Count every line below containing "editor"; state the number only.

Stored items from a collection
*** Begin section ***

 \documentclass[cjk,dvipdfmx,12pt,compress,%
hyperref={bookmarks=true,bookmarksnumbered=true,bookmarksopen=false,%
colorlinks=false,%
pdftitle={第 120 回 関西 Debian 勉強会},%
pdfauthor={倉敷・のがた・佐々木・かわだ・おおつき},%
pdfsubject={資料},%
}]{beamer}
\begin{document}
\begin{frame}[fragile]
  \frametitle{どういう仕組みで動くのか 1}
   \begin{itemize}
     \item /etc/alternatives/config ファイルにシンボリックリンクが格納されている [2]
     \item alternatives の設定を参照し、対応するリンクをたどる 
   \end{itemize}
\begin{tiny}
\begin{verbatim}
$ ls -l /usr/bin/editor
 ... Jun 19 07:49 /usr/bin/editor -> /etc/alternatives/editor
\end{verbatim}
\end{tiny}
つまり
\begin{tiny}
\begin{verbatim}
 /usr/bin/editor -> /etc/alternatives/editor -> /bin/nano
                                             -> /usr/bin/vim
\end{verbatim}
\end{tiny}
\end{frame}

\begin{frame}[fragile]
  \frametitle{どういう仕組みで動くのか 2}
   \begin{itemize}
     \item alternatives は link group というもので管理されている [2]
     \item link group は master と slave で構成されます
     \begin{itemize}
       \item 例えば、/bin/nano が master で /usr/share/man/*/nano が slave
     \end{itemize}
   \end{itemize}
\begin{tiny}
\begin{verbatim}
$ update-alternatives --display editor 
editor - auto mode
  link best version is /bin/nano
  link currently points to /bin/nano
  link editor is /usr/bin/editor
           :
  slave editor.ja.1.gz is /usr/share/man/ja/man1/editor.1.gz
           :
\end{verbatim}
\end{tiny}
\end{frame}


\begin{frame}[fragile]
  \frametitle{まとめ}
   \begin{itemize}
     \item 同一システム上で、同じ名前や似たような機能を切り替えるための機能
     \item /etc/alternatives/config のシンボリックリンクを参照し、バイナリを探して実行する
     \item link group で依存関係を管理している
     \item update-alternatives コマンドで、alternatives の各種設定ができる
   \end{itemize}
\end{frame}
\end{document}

*** End section ***

* Answer space: 7